Dr. Öğr. Üyesi Kocaman, “0-3 yaş çocuk beyin gelişimi için kritik bir periyottur. Hayatımızın gizemi bu dönemde saklı. Çünkü beyin gelişiminin %80'i bu dönemde tamamlanıyor. Ve çocuk beyni yetişkinlerden farklı olarak plastisite (yeniden organize olabilme) yeteneğine ve daha fazla nöronlar arası bağlantıya sahiptir. Çocuk beyni oynayarak, taklit yolu ile, bizimle zaman geçirerek öğreniyor ve gelişiyor, pasif bir şekilde ekran izleyerek değil! Hipnoz gibi bakıyorlar, hiçbir ayrıntıyı anlamıyorlar ve göremediğimiz arka fondaki hızlı kareler çocuk beynine, “Gelişme dur!” diyor” diye söyledi.
Otizm hastalığının belirtileri ile ilgili konuşan Dr. Öğr. Üyesi Kocaman, “Öğrendiği kelimeler bir süre sonra kayboluyor, göz kontağının azalması ve ismine bakmama, bay bay olmaması, komut almama, heyecanlanınca stereotipi dediğimiz hareketler kanat çırpma, parmak ucunda yürüme davranışı, odaklanamama, odaya girdiğinde sosyal tepkisizlik kendi dünyasında olma hâli ve sürekli bir hareketlilik, komut almama, istediği bir şeyi parmakla işaret etme yerine aileyi çekip götürme davranışı en sık gördüğümüz bulgular olarak karşımıza çıkıyor” diye belirtti.

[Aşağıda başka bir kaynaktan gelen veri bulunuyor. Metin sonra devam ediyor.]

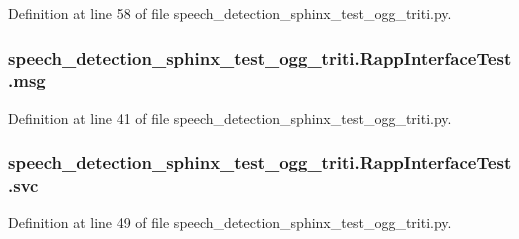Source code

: Definition at line 58 of file speech\-\_\-detection\-\_\-sphinx\-\_\-test\-\_\-ogg\-\_\-triti.\-py.

\hypertarget{classspeech__detection__sphinx__test__ogg__triti_1_1RappInterfaceTest_a6d5cf4a4367057b4d7dff4664e71ded2}{
\subsubsection[{msg}]{\setlength{\rightskip}{0pt plus 5cm}speech\-\_\-detection\-\_\-sphinx\-\_\-test\-\_\-ogg\-\_\-triti.\-Rapp\-Interface\-Test.\-msg}}\label{classspeech__detection__sphinx__test__ogg__triti_1_1RappInterfaceTest_a6d5cf4a4367057b4d7dff4664e71ded2}


Definition at line 41 of file speech\-\_\-detection\-\_\-sphinx\-\_\-test\-\_\-ogg\-\_\-triti.\-py.

\hypertarget{classspeech__detection__sphinx__test__ogg__triti_1_1RappInterfaceTest_a1e28b1192e41f42e1e3103ffb6f7eda0}{
\subsubsection[{svc}]{\setlength{\rightskip}{0pt plus 5cm}speech\-\_\-detection\-\_\-sphinx\-\_\-test\-\_\-ogg\-\_\-triti.\-Rapp\-Interface\-Test.\-svc}}\label{classspeech__detection__sphinx__test__ogg__triti_1_1RappInterfaceTest_a1e28b1192e41f42e1e3103ffb6f7eda0}


Definition at line 49 of file speech\-\_\-detection\-\_\-sphinx\-\_\-test\-\_\-ogg\-\_\-triti.\-py.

“İkinci çocuklar daha özensiz büyüyor”
Dr. Öğr. Üyesi Kocaman, “Gözlemlerime göre ikinci çocuklar ortalıkta büyüyor. İlkinde daha bir özen ilk göz ağrısı durumu, bu da dikkatimi çeken durumlar arasında. Uyaran eksikliği sonucu gelişen klinikte en çok gördüğümüz tablo belki de yaklaşık vakaların %80'i yaygın gelişimsel bozukluk spektrumunda yer almakta. Bunun dışında hâlen altta yatan sebep bilinmeyen ön planda genetik yatkınlığa eklenen çevresel faktörlerin suçlandığı gerçek otizm tablosu ve otistik bulgular ile giden nörometabolik, nörogenetik hastalıklar da karşımıza çıkmakta. Örneğin vücutta beyaz lekeler ile giden, beyni, gözü ve böbreği de etkileyebilen epilepsinin de eşlik ettiği tuberoskleroz hastalığı olan çocuklar, Rett sendromu dediğimiz 6. aydan sonra gelişmede gerileme, baş çevresi küçüklüğü, el ayak küçüklüğü, konuşmanın hiç olmaması, amaçlı el kullanımı olmaması ile giden bir genetik hastalık da otistik belirtiler göstermektedir” diye vurguladı.
Ayrıca Dr. Öğr. Üyesi Kocaman, “Bu konuda yazdığım gerçek yaşanmış hasta hikayelerinden oluşan ailelere ve alanda çalışan özel eğitim uzmanlara rehberlik edebilecek ‘Otizmin Kıyısından Hikayeler' kitabımı okumanızı tavsiye ederim. Her çocuk kendine özel gelişmekte. Çocukların beynini koruyalım, yanlış uyaranlara maruz bırakmayalım” diye sözlerini noktaladı.